### [THE TASK]
Please return every record exactly, with no pictures included.

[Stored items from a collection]
*** Block opens ***

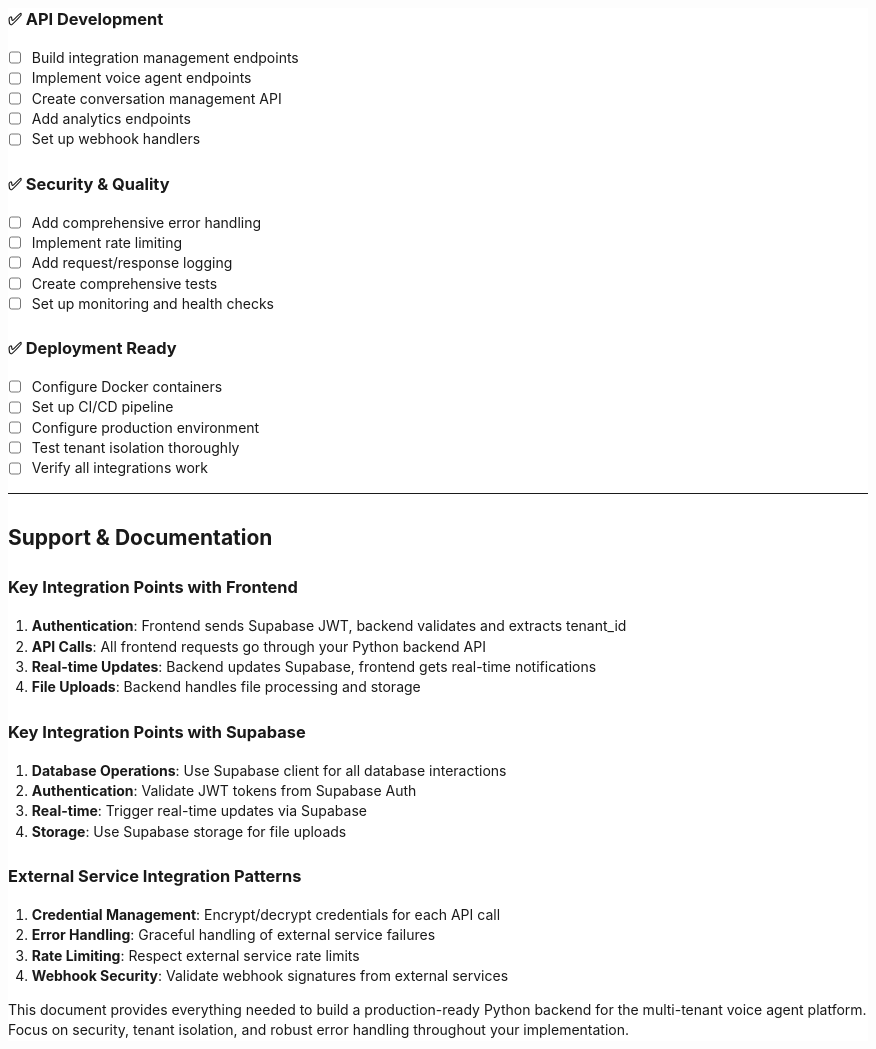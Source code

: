 ### ✅ API Development
- [ ] Build integration management endpoints
- [ ] Implement voice agent endpoints
- [ ] Create conversation management API
- [ ] Add analytics endpoints
- [ ] Set up webhook handlers

### ✅ Security & Quality
- [ ] Add comprehensive error handling
- [ ] Implement rate limiting
- [ ] Add request/response logging
- [ ] Create comprehensive tests
- [ ] Set up monitoring and health checks

### ✅ Deployment Ready
- [ ] Configure Docker containers
- [ ] Set up CI/CD pipeline
- [ ] Configure production environment
- [ ] Test tenant isolation thoroughly
- [ ] Verify all integrations work

---

## Support & Documentation

### Key Integration Points with Frontend
1. **Authentication**: Frontend sends Supabase JWT, backend validates and extracts tenant_id
2. **API Calls**: All frontend requests go through your Python backend API
3. **Real-time Updates**: Backend updates Supabase, frontend gets real-time notifications
4. **File Uploads**: Backend handles file processing and storage

### Key Integration Points with Supabase
1. **Database Operations**: Use Supabase client for all database interactions
2. **Authentication**: Validate JWT tokens from Supabase Auth
3. **Real-time**: Trigger real-time updates via Supabase
4. **Storage**: Use Supabase storage for file uploads

### External Service Integration Patterns
1. **Credential Management**: Encrypt/decrypt credentials for each API call
2. **Error Handling**: Graceful handling of external service failures
3. **Rate Limiting**: Respect external service rate limits
4. **Webhook Security**: Validate webhook signatures from external services

This document provides everything needed to build a production-ready Python backend for the multi-tenant voice agent platform. Focus on security, tenant isolation, and robust error handling throughout your implementation.
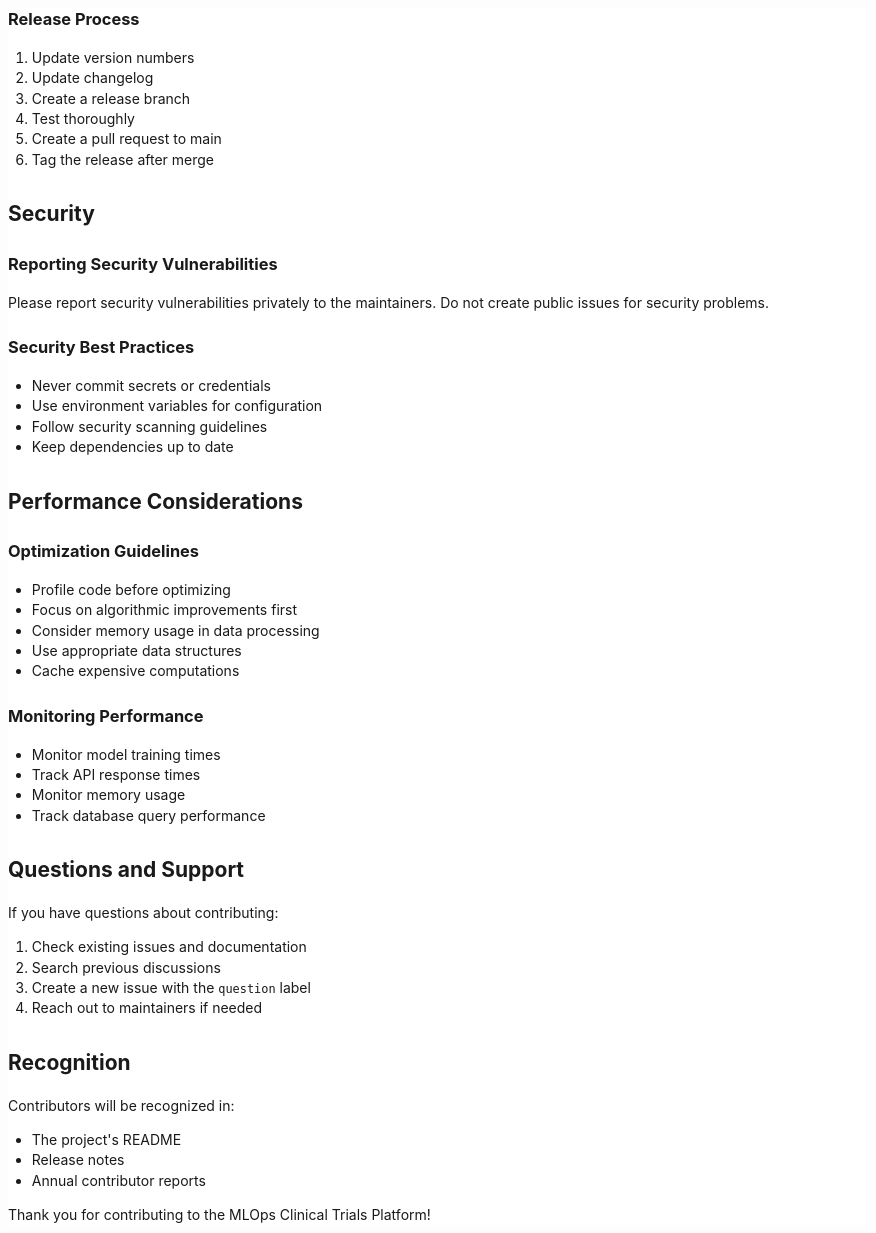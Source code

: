 ### Release Process

1. Update version numbers
2. Update changelog
3. Create a release branch
4. Test thoroughly
5. Create a pull request to main
6. Tag the release after merge

## Security

### Reporting Security Vulnerabilities

Please report security vulnerabilities privately to the maintainers. Do not create public issues for security problems.

### Security Best Practices

- Never commit secrets or credentials
- Use environment variables for configuration
- Follow security scanning guidelines
- Keep dependencies up to date

## Performance Considerations

### Optimization Guidelines

- Profile code before optimizing
- Focus on algorithmic improvements first
- Consider memory usage in data processing
- Use appropriate data structures
- Cache expensive computations

### Monitoring Performance

- Monitor model training times
- Track API response times
- Monitor memory usage
- Track database query performance

## Questions and Support

If you have questions about contributing:

1. Check existing issues and documentation
2. Search previous discussions
3. Create a new issue with the `question` label
4. Reach out to maintainers if needed

## Recognition

Contributors will be recognized in:

- The project's README
- Release notes
- Annual contributor reports

Thank you for contributing to the MLOps Clinical Trials Platform!
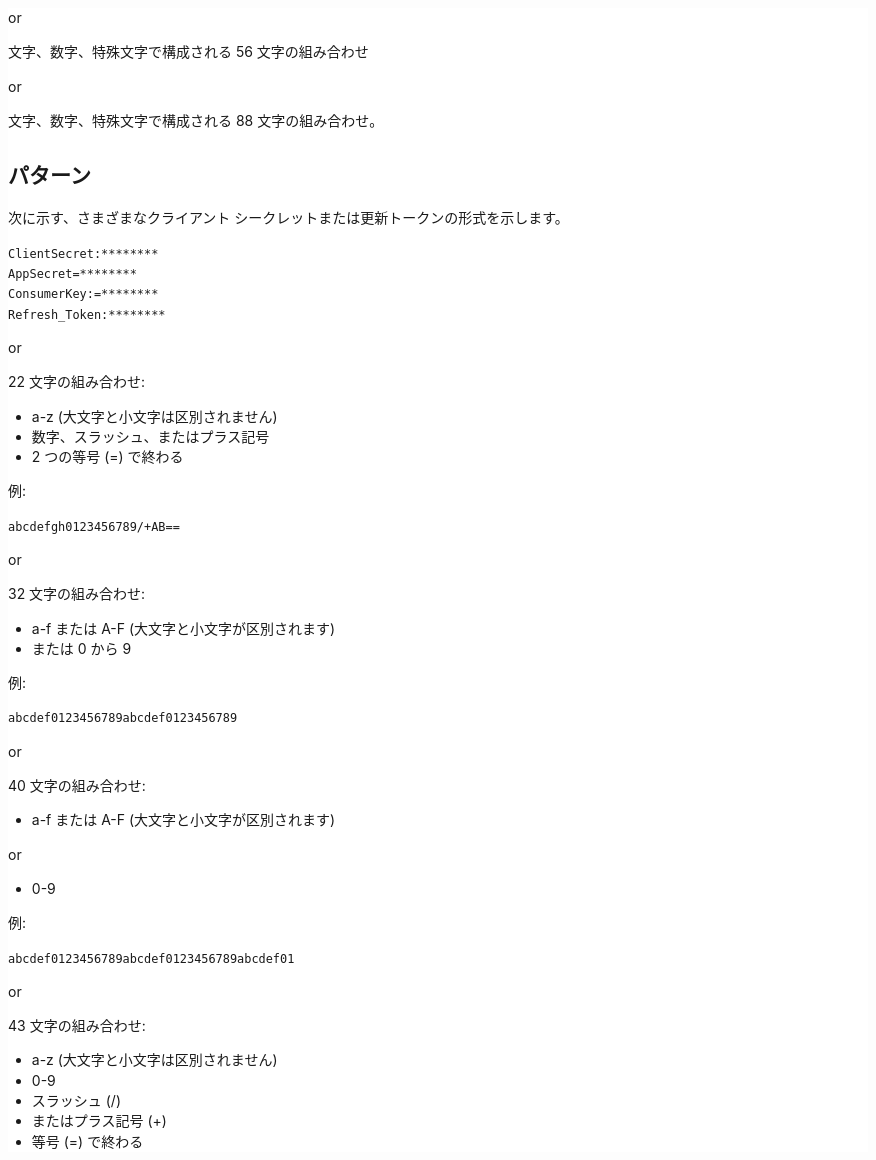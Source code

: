 or

文字、数字、特殊文字で構成される 56 文字の組み合わせ

or

文字、数字、特殊文字で構成される 88 文字の組み合わせ。


## <a name="pattern"></a>パターン

次に示す、さまざまなクライアント シークレットまたは更新トークンの形式を示します。
 
`ClientSecret:********` <br>
`AppSecret=********` <br>
`ConsumerKey:=********` <br>
`Refresh_Token:********` <br>

or

22 文字の組み合わせ:
 
- a-z (大文字と小文字は区別されません)
- 数字、スラッシュ、またはプラス記号
- 2 つの等号 (=) で終わる

例:

`abcdefgh0123456789/+AB==`

or

32 文字の組み合わせ:

- a-f または A-F (大文字と小文字が区別されます)
- または 0 から 9

例:

`abcdef0123456789abcdef0123456789`

or

40 文字の組み合わせ:

- a-f または A-F (大文字と小文字が区別されます)

or

- 0-9

例:

`abcdef0123456789abcdef0123456789abcdef01`

or

43 文字の組み合わせ:
 
- a-z (大文字と小文字は区別されません)
- 0-9
- スラッシュ (/)
- またはプラス記号 (+)
- 等号 (=) で終わる
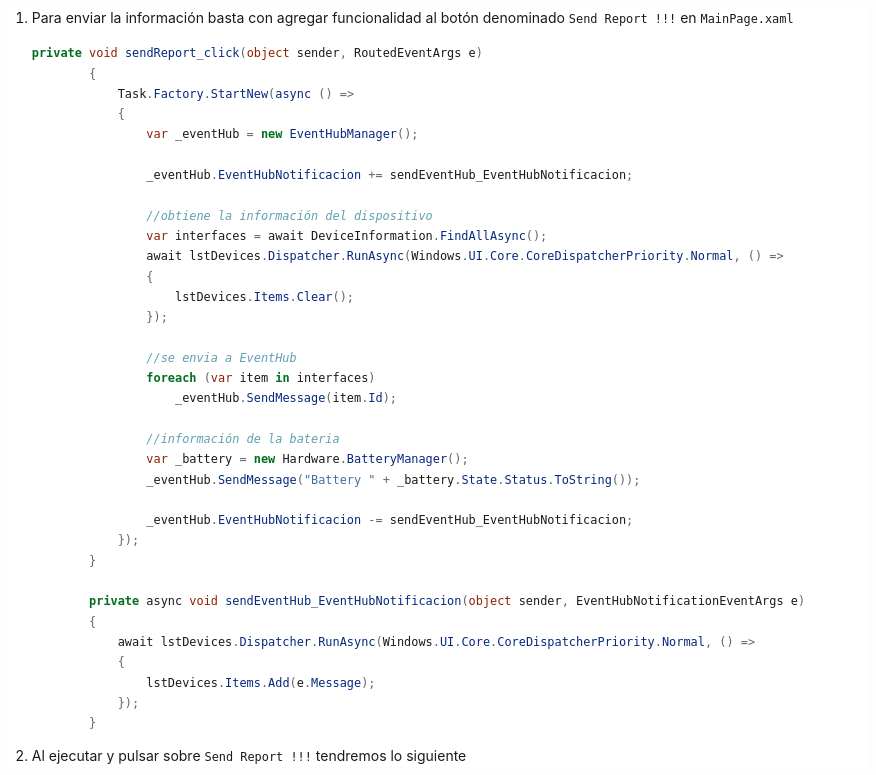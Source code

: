 1. Para enviar la información basta con agregar funcionalidad al botón denominado `Send Report !!!` en `MainPage.xaml`
    
    ```csharp
    private void sendReport_click(object sender, RoutedEventArgs e)
            {
                Task.Factory.StartNew(async () =>
                {
                    var _eventHub = new EventHubManager();
                
                    _eventHub.EventHubNotificacion += sendEventHub_EventHubNotificacion;
    
                    //obtiene la información del dispositivo
                    var interfaces = await DeviceInformation.FindAllAsync();
                    await lstDevices.Dispatcher.RunAsync(Windows.UI.Core.CoreDispatcherPriority.Normal, () =>
                    {
                        lstDevices.Items.Clear(); 
                    });
                    
                    //se envia a EventHub
                    foreach (var item in interfaces)
                        _eventHub.SendMessage(item.Id);
    
                    //información de la bateria 
                    var _battery = new Hardware.BatteryManager();
                    _eventHub.SendMessage("Battery " + _battery.State.Status.ToString());
    
                    _eventHub.EventHubNotificacion -= sendEventHub_EventHubNotificacion;
                });
            }
            
            private async void sendEventHub_EventHubNotificacion(object sender, EventHubNotificationEventArgs e)
            {
                await lstDevices.Dispatcher.RunAsync(Windows.UI.Core.CoreDispatcherPriority.Normal, () =>
                {
                    lstDevices.Items.Add(e.Message);
                });
            }
    ```

1. Al ejecutar y pulsar sobre  `Send Report !!!` tendremos lo siguiente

*** Block closes ***

### [YOUR RESPONSE]
Source code

: ### ✅ API Development
- [ ] Build integration management endpoints
- [ ] Implement voice agent endpoints
- [ ] Create conversation management API
- [ ] Add analytics endpoints
- [ ] Set up webhook handlers

### ✅ Security & Quality
- [ ] Add comprehensive error handling
- [ ] Implement rate limiting
- [ ] Add request/response logging
- [ ] Create comprehensive tests
- [ ] Set up monitoring and health checks

### ✅ Deployment Ready
- [ ] Configure Docker containers
- [ ] Set up CI/CD pipeline
- [ ] Configure production environment
- [ ] Test tenant isolation thoroughly
- [ ] Verify all integrations work

---

## Support & Documentation

### Key Integration Points with Frontend
1. **Authentication**: Frontend sends Supabase JWT, backend validates and extracts tenant_id
2. **API Calls**: All frontend requests go through your Python backend API
3. **Real-time Updates**: Backend updates Supabase, frontend gets real-time notifications
4. **File Uploads**: Backend handles file processing and storage

### Key Integration Points with Supabase
1. **Database Operations**: Use Supabase client for all database interactions
2. **Authentication**: Validate JWT tokens from Supabase Auth
3. **Real-time**: Trigger real-time updates via Supabase
4. **Storage**: Use Supabase storage for file uploads

### External Service Integration Patterns
1. **Credential Management**: Encrypt/decrypt credentials for each API call
2. **Error Handling**: Graceful handling of external service failures
3. **Rate Limiting**: Respect external service rate limits
4. **Webhook Security**: Validate webhook signatures from external services

This document provides everything needed to build a production-ready Python backend for the multi-tenant voice agent platform. Focus on security, tenant isolation, and robust error handling throughout your implementation.
Source code

: ### Release Process

1. Update version numbers
2. Update changelog
3. Create a release branch
4. Test thoroughly
5. Create a pull request to main
6. Tag the release after merge

## Security

### Reporting Security Vulnerabilities

Please report security vulnerabilities privately to the maintainers. Do not create public issues for security problems.

### Security Best Practices

- Never commit secrets or credentials
- Use environment variables for configuration
- Follow security scanning guidelines
- Keep dependencies up to date

## Performance Considerations

### Optimization Guidelines

- Profile code before optimizing
- Focus on algorithmic improvements first
- Consider memory usage in data processing
- Use appropriate data structures
- Cache expensive computations

### Monitoring Performance

- Monitor model training times
- Track API response times
- Monitor memory usage
- Track database query performance

## Questions and Support

If you have questions about contributing:

1. Check existing issues and documentation
2. Search previous discussions
3. Create a new issue with the `question` label
4. Reach out to maintainers if needed

## Recognition

Contributors will be recognized in:

- The project's README
- Release notes
- Annual contributor reports

Thank you for contributing to the MLOps Clinical Trials Platform!
Source code

: or

文字、数字、特殊文字で構成される 56 文字の組み合わせ

or

文字、数字、特殊文字で構成される 88 文字の組み合わせ。


## <a name="pattern"></a>パターン

次に示す、さまざまなクライアント シークレットまたは更新トークンの形式を示します。
 
`ClientSecret:********` <br>
`AppSecret=********` <br>
`ConsumerKey:=********` <br>
`Refresh_Token:********` <br>

or

22 文字の組み合わせ:
 
- a-z (大文字と小文字は区別されません)
- 数字、スラッシュ、またはプラス記号
- 2 つの等号 (=) で終わる

例:

`abcdefgh0123456789/+AB==`

or

32 文字の組み合わせ:

- a-f または A-F (大文字と小文字が区別されます)
- または 0 から 9

例:

`abcdef0123456789abcdef0123456789`

or

40 文字の組み合わせ:

- a-f または A-F (大文字と小文字が区別されます)

or

- 0-9

例:

`abcdef0123456789abcdef0123456789abcdef01`

or

43 文字の組み合わせ:
 
- a-z (大文字と小文字は区別されません)
- 0-9
- スラッシュ (/)
- またはプラス記号 (+)
- 等号 (=) で終わる
Source code

: 1. Para enviar la información basta con agregar funcionalidad al botón denominado `Send Report !!!` en `MainPage.xaml`
    
    ```csharp
    private void sendReport_click(object sender, RoutedEventArgs e)
            {
                Task.Factory.StartNew(async () =>
                {
                    var _eventHub = new EventHubManager();
                
                    _eventHub.EventHubNotificacion += sendEventHub_EventHubNotificacion;
    
                    //obtiene la información del dispositivo
                    var interfaces = await DeviceInformation.FindAllAsync();
                    await lstDevices.Dispatcher.RunAsync(Windows.UI.Core.CoreDispatcherPriority.Normal, () =>
                    {
                        lstDevices.Items.Clear(); 
                    });
                    
                    //se envia a EventHub
                    foreach (var item in interfaces)
                        _eventHub.SendMessage(item.Id);
    
                    //información de la bateria 
                    var _battery = new Hardware.BatteryManager();
                    _eventHub.SendMessage("Battery " + _battery.State.Status.ToString());
    
                    _eventHub.EventHubNotificacion -= sendEventHub_EventHubNotificacion;
                });
            }
            
            private async void sendEventHub_EventHubNotificacion(object sender, EventHubNotificationEventArgs e)
            {
                await lstDevices.Dispatcher.RunAsync(Windows.UI.Core.CoreDispatcherPriority.Normal, () =>
                {
                    lstDevices.Items.Add(e.Message);
                });
            }
    ```

1. Al ejecutar y pulsar sobre  `Send Report !!!` tendremos lo siguiente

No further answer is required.